Factors When Choosing Between HELOCs vs. Home Equity Loans vs. Equity Sharing Agreements

3 Considerations When Deciding Between a HELOC, Home Equity Loan, or Equity Sharing Agreement

If you're a homeowner considering tapping into the equity in your home, you have 3 main options: a home equity line of credit (HELOC), home equity loan, or equity sharing agreement. Here are a few key considerations to keep in mind when determining which option is right for you.

1. How much money do you need?

This is the first and arguably most important question to answer when deciding between a HELOC, home equity loan, or equity sharing agreement. A HELOC typically allows you to borrow up to 85% of the equity in your home, while a home equity loan usually has a maximum loan amount of 80%. An equity sharing agreement, on the other hand, does not involve borrowing any money and instead allows you to sell a portion of your home's equity to an investor in exchange for a lump sum of cash.

2. What are the repayment terms?

Another important consideration is the repayment terms of the loan. A HELOC typically has a 10-year draw period during which you can borrow money as you need it, followed by a repayment period during which you must pay back the loan plus interest. A home equity loan, on the other hand, typically requires that you repay the loan in full within 5-15 years. And with an equity sharing agreement, you will typically make monthly payments to the investor for a set period of time, after which the agreement will be dissolved and you will once again own your home outright.

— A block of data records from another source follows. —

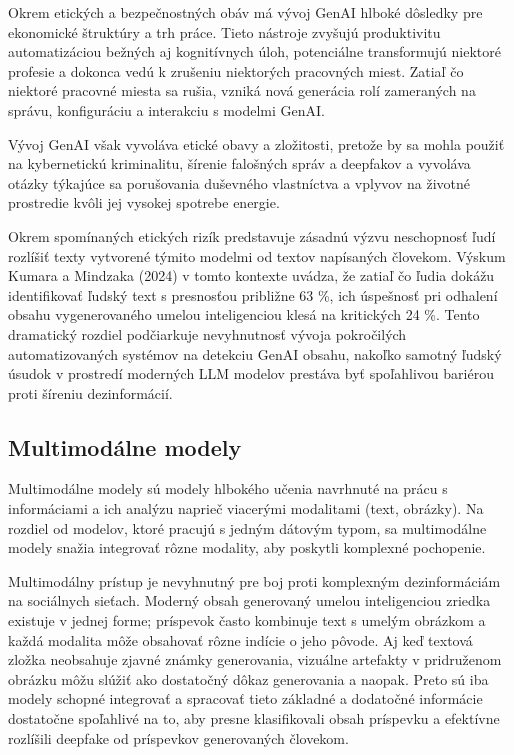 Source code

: \documentclass[]{tukediphc}
\begin{document}
Okrem etických a bezpečnostných obáv má vývoj GenAI hlboké dôsledky pre ekonomické štruktúry a trh práce. Tieto nástroje zvyšujú produktivitu automatizáciou bežných aj kognitívnych úloh, potenciálne transformujú niektoré profesie a dokonca vedú k zrušeniu niektorých pracovných miest. Zatiaľ čo niektoré pracovné miesta sa rušia, vzniká nová generácia rolí zameraných na správu, konfiguráciu a interakciu s modelmi GenAI.

Vývoj GenAI však vyvoláva etické obavy a zložitosti, pretože by sa mohla použiť na kybernetickú kriminalitu, šírenie falošných správ a deepfakov a vyvoláva otázky týkajúce sa porušovania duševného vlastníctva a vplyvov na životné prostredie kvôli jej vysokej spotrebe energie.

Okrem spomínaných etických rizík predstavuje zásadnú výzvu neschopnosť ľudí rozlíšiť texty vytvorené týmito modelmi od textov napísaných človekom. Výskum Kumara a Mindzaka (2024) v tomto kontexte uvádza, že zatiaľ čo ľudia dokážu identifikovať ľudský text s presnosťou približne 63 \%, ich úspešnosť pri odhalení obsahu vygenerovaného umelou inteligenciou klesá na kritických 24 \%. Tento dramatický rozdiel podčiarkuje nevyhnutnosť vývoja pokročilých automatizovaných systémov na detekciu GenAI obsahu, nakoľko samotný ľudský úsudok v prostredí moderných LLM modelov prestáva byť spoľahlivou bariérou proti šíreniu dezinformácií.\cite{Detecting_Artificial_Intelligence_Generated_Text_from_Human-Written_Text}

\subsection{Multimodálne modely}
Multimodálne modely sú modely hlbokého učenia navrhnuté na prácu s informáciami a ich analýzu naprieč viacerými modalitami (text, obrázky). Na rozdiel od modelov, ktoré pracujú s jedným dátovým typom, sa multimodálne modely snažia integrovať rôzne modality, aby poskytli komplexné pochopenie.

Multimodálny prístup je nevyhnutný pre boj proti komplexným dezinformáciám na sociálnych sieťach. Moderný obsah generovaný umelou inteligenciou zriedka existuje v jednej forme; príspevok často kombinuje text s umelým obrázkom a každá modalita môže obsahovať rôzne indície o jeho pôvode. Aj keď textová zložka neobsahuje zjavné známky generovania, vizuálne artefakty v pridruženom obrázku môžu slúžiť ako dostatočný dôkaz generovania a naopak. Preto sú iba modely schopné integrovať a spracovať tieto základné a dodatočné informácie dostatočne spoľahlivé na to, aby presne klasifikovali obsah príspevku a efektívne rozlíšili deepfake od príspevkov generovaných človekom.
\end{document}
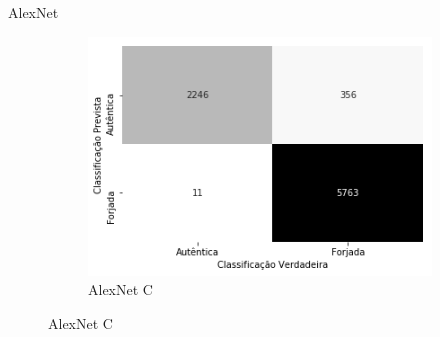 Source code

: \begin{frame}{AlexNet}
\begin{figure}[ht!]
      \begin{subfigure}{0.3\linewidth}
        \caption{AlexNet C}
        \includegraphics[width=\linewidth]{img/matriz-alexnet-c}%
      \end{subfigure}
  \end{figure}
\end{frame}
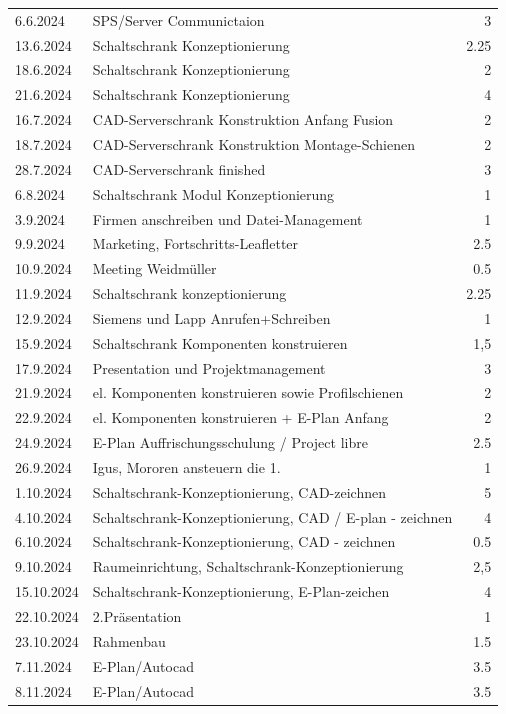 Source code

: \begin{longtable}{|l|p{10cm}|r|}
6.6.2024	&	SPS/Server Communictaion	&	3	\\
13.6.2024	&	Schaltschrank Konzeptionierung	&	2.25	\\
18.6.2024	&	Schaltschrank Konzeptionierung	&	2	\\
21.6.2024	&	Schaltschrank Konzeptionierung	&	4	\\
16.7.2024	&	CAD-Serverschrank Konstruktion Anfang Fusion	&	2	\\
18.7.2024	&	CAD-Serverschrank Konstruktion Montage-Schienen	&	2	\\
28.7.2024	&	CAD-Serverschrank finished	&	3	\\
6.8.2024	&	Schaltschrank Modul Konzeptionierung	&	1	\\
3.9.2024	&	Firmen anschreiben und Datei-Management	&	1	\\
9.9.2024	&	Marketing, Fortschritts-Leafletter	&	2.5	\\
10.9.2024	&	Meeting Weidmüller	&	0.5	\\
11.9.2024	&	Schaltschrank konzeptionierung 	&	2.25	\\
12.9.2024	&	Siemens und Lapp Anrufen+Schreiben	&	1	\\
15.9.2024	&	Schaltschrank Komponenten konstruieren	&	1,5	\\
17.9.2024	&	Presentation und Projektmanagement	&	3	\\
21.9.2024	&	el. Komponenten konstruieren sowie Profilschienen	&	2	\\
22.9.2024	&	el. Komponenten konstruieren + E-Plan Anfang	&	2	\\
24.9.2024	&	E-Plan Auffrischungsschulung / Project libre	&	2.5	\\
26.9.2024	&	Igus, Mororen ansteuern die 1.	&	1	\\
1.10.2024	&	Schaltschrank-Konzeptionierung, CAD-zeichnen	&	5	\\
4.10.2024	&	Schaltschrank-Konzeptionierung, CAD / E-plan - zeichnen	&	4	\\
6.10.2024	&	Schaltschrank-Konzeptionierung, CAD - zeichnen	&	0.5	\\
9.10.2024	&	Raumeinrichtung, Schaltschrank-Konzeptionierung	&	2,5	\\
15.10.2024	&	Schaltschrank-Konzeptionierung, E-Plan-zeichen	&	4	\\
22.10.2024	&	 2.Präsentation	&	1	\\
23.10.2024	&	Rahmenbau	&	1.5	\\
7.11.2024	&	E-Plan/Autocad	&	3.5	\\
8.11.2024	&	E-Plan/Autocad	&	3.5	\\

\end{longtable}
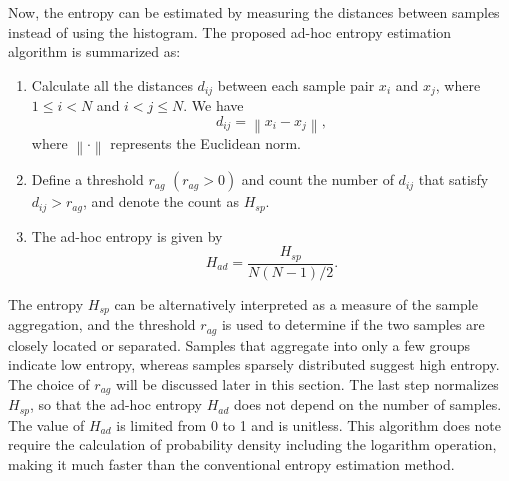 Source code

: \documentclass[journal,comsoc]{IEEEtran}
\begin{document}
Now, the entropy can be estimated by  measuring the distances between samples instead of using the histogram.
The proposed ad-hoc entropy estimation algorithm is summarized as:
\begin{enumerate}
\item Calculate all the distances \(d_{ij}\) between each sample pair \(x_i\) and \(x_j\), where \(1\le i<N\) and \( i<j \le N\). We have
 \begin{equation}
d_{ij}=\left\|x_i-x_j \right\|,
\label{eq:distance}
\end{equation}
where \(\left\| \cdot \right\|\) represents the Euclidean norm.
\item Define a threshold \(r_{ag}\) \((r_{ag}>0)\) and count the number of \(d_{ij}\) that satisfy $d_{ij}>r_{ag}$, and denote the count as $H_{sp}$.
\item The ad-hoc entropy is given by
\begin{equation}
H_{ad}= \frac{ H_{sp}}{ N(N-1)/2}.
\label{eq:entorpy_ad}
\end{equation}
\end{enumerate}

The entropy \(H_{sp}\) can be alternatively interpreted as a measure of the sample aggregation,
and the threshold \(r_{ag}\) is used to determine if the two samples are closely located or separated.
Samples that aggregate into only a few groups indicate low entropy, whereas samples sparsely distributed suggest high entropy.
The choice of \(r_{ag}\) will be discussed later in this section.
The last step normalizes $H_{sp}$, so that the ad-hoc entropy $H_{ad}$ does not depend on the number of samples.
The value of $H_{ad}$ is limited from 0 to 1 and is unitless.
This algorithm does note require the calculation of probability density including the logarithm operation, making it much faster than the conventional entropy estimation method.

\end{document}
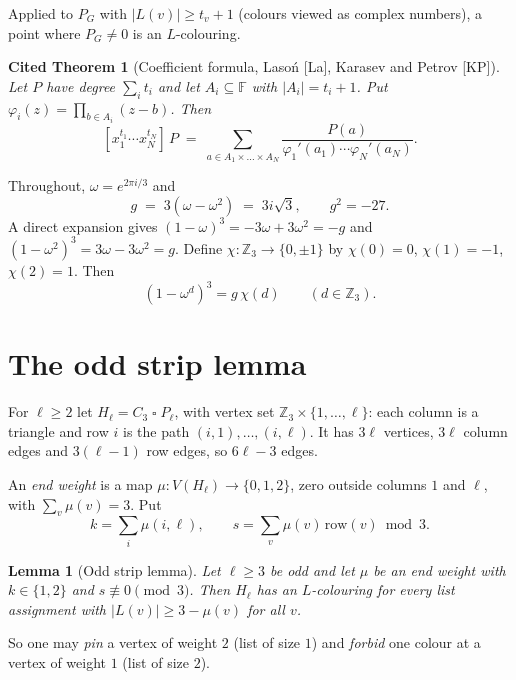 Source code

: \documentclass[11pt]{article}
\theoremstyle{plain}
\newtheorem{lemma}[theorem]{Lemma}
\newtheorem{citedtheorem}[theorem]{Cited Theorem}
\theoremstyle{definition}
\theoremstyle{remark}
\newcommand{\T}{\mathbin{\square}}
\newcommand{\Z}{\mathbb{Z}}
\begin{document}
Applied to $P_G$ with $|L(v)| \ge t_v + 1$ (colours viewed as complex numbers), a point where
$P_G \ne 0$ is an $L$-colouring.

\begin{citedtheorem}[Coefficient formula, Lasoń {[La]}, Karasev and Petrov {[KP]}]\label{thm:coef}
Let $P$ have degree $\sum_i t_i$ and let $A_i \subseteq \mathbb{F}$ with $|A_i| = t_i + 1$. Put
$\varphi_i(z) = \prod_{b \in A_i} (z - b)$. Then
\[
[x_1^{t_1} \cdots x_N^{t_N}]\, P \;=\; \sum_{a \in A_1 \times \dots \times A_N}
\frac{P(a)}{\varphi_1'(a_1) \cdots \varphi_N'(a_N)} .
\]
\end{citedtheorem}

Throughout, $\omega = e^{2\pi i/3}$ and
\[
g \;=\; 3(\omega - \omega^2) \;=\; 3 i \sqrt3, \qquad g^2 = -27 .
\]
A direct expansion gives $(1-\omega)^3 = -3\omega + 3\omega^2 = -g$ and
$(1-\omega^2)^3 = 3\omega - 3\omega^2 = g$. Define $\chi : \Z_3 \to \{0, \pm 1\}$ by
$\chi(0) = 0$, $\chi(1) = -1$, $\chi(2) = 1$. Then
\begin{equation}\label{eq:chi}
(1 - \omega^d)^3 = g\,\chi(d) \qquad (d \in \Z_3).
\end{equation}

\section{The odd strip lemma}\label{sec:strip}

For $\ell \ge 2$ let $H_\ell = C_3 \T P_\ell$, with vertex set $\Z_3 \times \{1, \dots, \ell\}$:
each column is a triangle and row $i$ is the path $(i,1), \dots, (i,\ell)$. It has $3\ell$
vertices, $3\ell$ column edges and $3(\ell - 1)$ row edges, so $6\ell - 3$ edges.

An \emph{end weight} is a map $\mu : V(H_\ell) \to \{0, 1, 2\}$, zero outside columns $1$ and
$\ell$, with $\sum_v \mu(v) = 3$. Put
\[
k = \sum_{i} \mu(i, \ell), \qquad s = \sum_{v} \mu(v)\, \mathrm{row}(v) \bmod 3 .
\]

\begin{lemma}[Odd strip lemma]\label{lem:strip}
Let $\ell \ge 3$ be odd and let $\mu$ be an end weight with $k \in \{1, 2\}$ and $s \not\equiv 0
\pmod 3$. Then $H_\ell$ has an $L$-colouring for every list assignment with
$|L(v)| \ge 3 - \mu(v)$ for all $v$.
\end{lemma}

So one may \emph{pin} a vertex of weight $2$ (list of size $1$) and \emph{forbid} one colour at a
vertex of weight $1$ (list of size $2$).
\end{document}
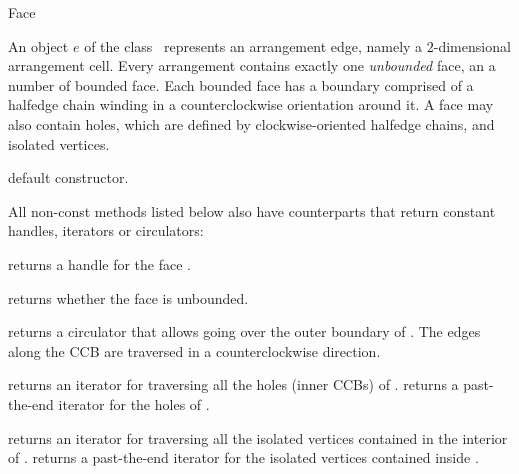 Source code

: 
\ccRefPageBegin

\begin{ccRefClass}{Face}

\ccDefinition
An object $e$ of the class \ccRefName\ represents an arrangement edge,
namely a $2$-dimensional arrangement cell. Every arrangement contains
exactly one \emph{unbounded} face, an a number of bounded face. Each
bounded face has a boundary comprised of a halfedge chain winding in
a counterclockwise orientation around it. A face may also contain holes,
which are defined by clockwise-oriented halfedge chains, and isolated
vertices.

\ccInheritsFrom

\ccCreation
{}

   {default constructor.}    	    
    
\ccAccessFunctions

All non-const methods listed below also have  counterparts
that return constant handles, iterators or circulators:

    {returns a handle for the face \ccVar{}.}

    {returns whether the face is unbounded.}    

    {returns a circulator that allows going over the outer boundary of
     \ccVar{}. The edges along the CCB are traversed in a counterclockwise
     direction.
     }
    
    {returns an iterator for traversing all the holes (inner CCBs) of
     \ccVar{}.}
\ccGlue
{}
    {returns a past-the-end iterator for the holes of \ccVar{}.}

    {returns an iterator for traversing all the isolated vertices
     contained in the interior of \ccVar{}.}
\ccGlue
{}
    {returns a past-the-end iterator for the isolated vertices 
     contained inside \ccVar{}.}

\end{ccRefClass}

\ccRefPageEnd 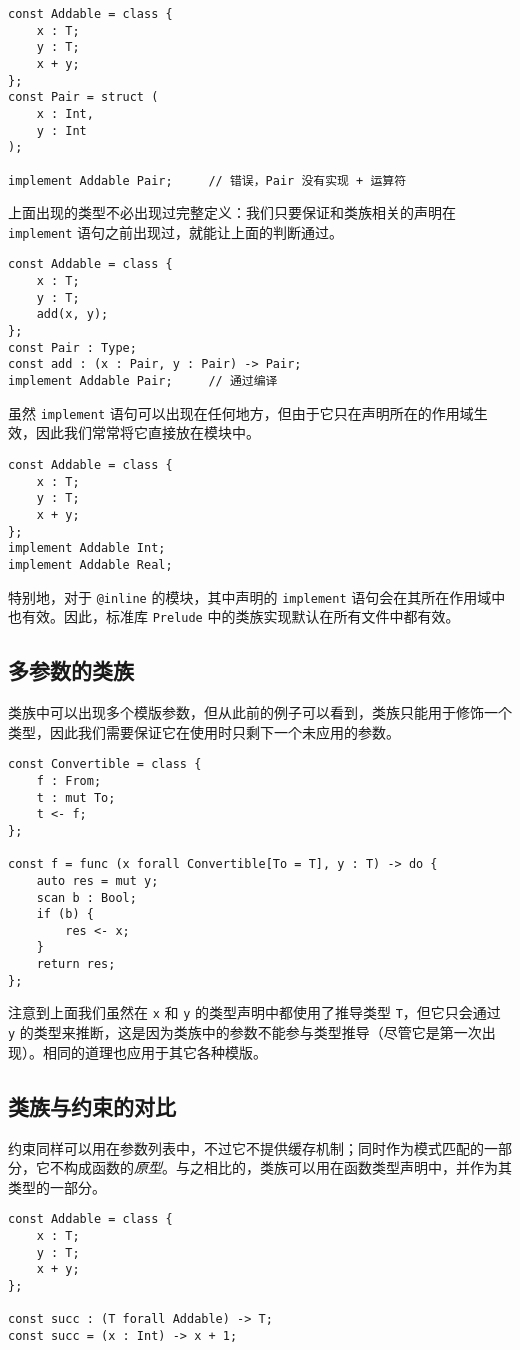 \begin{lstlisting}
const Addable = class {
	x : T;
	y : T;
	x + y;
};
const Pair = struct (
	x : Int,
	y : Int
);

implement Addable Pair;		// 错误，Pair 没有实现 + 运算符
\end{lstlisting}

上面出现的类型不必出现过完整定义：我们只要保证和类族相关的声明在 \lstinline!implement! 语句之前出现过，就能让上面的判断通过。

\begin{lstlisting}
const Addable = class {
	x : T;
	y : T;
	add(x, y);
};
const Pair : Type;
const add : (x : Pair, y : Pair) -> Pair;
implement Addable Pair;		// 通过编译
\end{lstlisting}

虽然 \lstinline!implement! 语句可以出现在任何地方，但由于它只在声明所在的作用域生效，因此我们常常将它直接放在模块中。

\begin{lstlisting}
const Addable = class {
	x : T;
	y : T;
	x + y;
};
implement Addable Int;
implement Addable Real;
\end{lstlisting}

特别地，对于 \lstinline!@inline! 的模块，其中声明的 \lstinline!implement! 语句会在其所在作用域中也有效。因此，标准库 \lstinline!Prelude! 中的类族实现默认在所有文件中都有效。

\subsection{多参数的类族}

类族中可以出现多个模版参数，但从此前的例子可以看到，类族只能用于修饰一个类型，因此我们需要保证它在使用时只剩下一个未应用的参数。

\begin{lstlisting}
const Convertible = class {
	f : From;
	t : mut To;
	t <- f;
};

const f = func (x forall Convertible[To = T], y : T) -> do {
	auto res = mut y;
	scan b : Bool;
	if (b) {
		res <- x;
	}
	return res;
};
\end{lstlisting}

注意到上面我们虽然在 \lstinline!x! 和 \lstinline!y! 的类型声明中都使用了推导类型 \lstinline!T!，但它只会通过 \lstinline!y! 的类型来推断，这是因为类族中的参数不能参与类型推导（尽管它是第一次出现）。相同的道理也应用于其它各种模版。

\subsection{类族与约束的对比}

约束同样可以用在参数列表中，不过它不提供缓存机制；同时作为模式匹配的一部分，它不构成函数的\emph{原型}。与之相比的，类族可以用在函数类型声明中，并作为其类型的一部分。

\begin{lstlisting}
const Addable = class {
	x : T;
	y : T;
	x + y;
};

const succ : (T forall Addable) -> T;
const succ = (x : Int) -> x + 1;
\end{lstlisting}

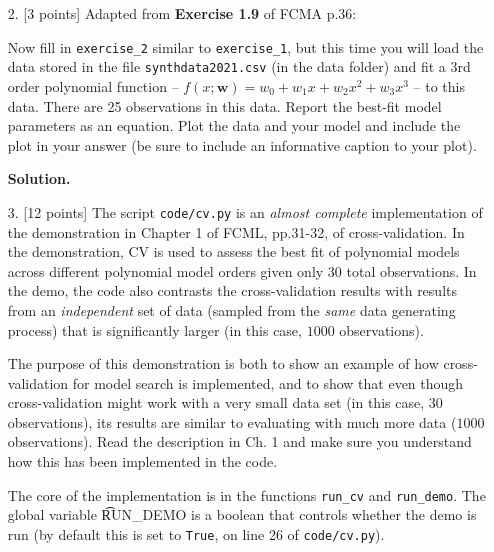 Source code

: \documentclass[10pt]{article}
\begin{document}
\begin{itemize}
\item[2.] [3 points]
Adapted from {\bf Exercise 1.9} of FCMA p.36:

Now fill in {\tt exercise\_2} similar to {\tt exercise\_1}, but this time you will load the data stored in the file {\tt synthdata2021.csv} (in the data folder) and fit a 3rd order polynomial function -- $f(x; \mathbf{w}) = w_0 + w_1 x + w_2 x^2 + w_3 x^3$ -- to this data. There are 25 observations in this data.
Report the best-fit model parameters as an equation. Plot the data and your model and include the plot in your answer (be sure to include an informative caption to your plot).

{\bf Solution.} 



\item[3.] [12 points]
The script {\tt code/cv.py} is an {\em almost complete} implementation of the demonstration in Chapter 1 of FCML, pp.31-32, of cross-validation. In the demonstration, CV is used to assess the best fit of polynomial models across different polynomial model orders given only 30 total observations. In the demo, the code also contrasts the cross-validation results with results from an {\em independent} set of data (sampled from the {\em same} data generating process) that is significantly larger (in this case, $1000$ observations).

The purpose of this demonstration is both to show an example of how cross-validation for model search is implemented, and to show that even though cross-validation might work with a very small data set (in this case, $30$ observations), its results are similar to evaluating with much more data ($1000$ observations). Read the description in Ch. 1 and make sure you understand how this has been implemented in the code. 

The core of the implementation is in the functions {\tt run\_cv} and {\tt run\_demo}. The global variable {\t RUN\_DEMO} is a boolean that controls whether the demo is run (by default this is set to {\tt True}, on line 26 of {\tt code/cv.py}). 


\end{itemize}
\end{document}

3. What are the risks and rewards?

As with any financial decision, it's important to weigh the risks and rewards of each option before deciding which is right for you. With a HELOC, the biggest risk is that your home could be foreclosed on if you default on the loan. With a home equity loan, the biggest risk is that you could end up owing more money than your home is worth if the value of your home decreases. And with an equity sharing agreement, the biggest risk is that you could end up losing a portion of your equity if the value of your home decreases.

At the end of the day, the best option for you will depend on your individual financial situation. Be sure to speak with a financial advisor to get more personalized advice before making any decisions.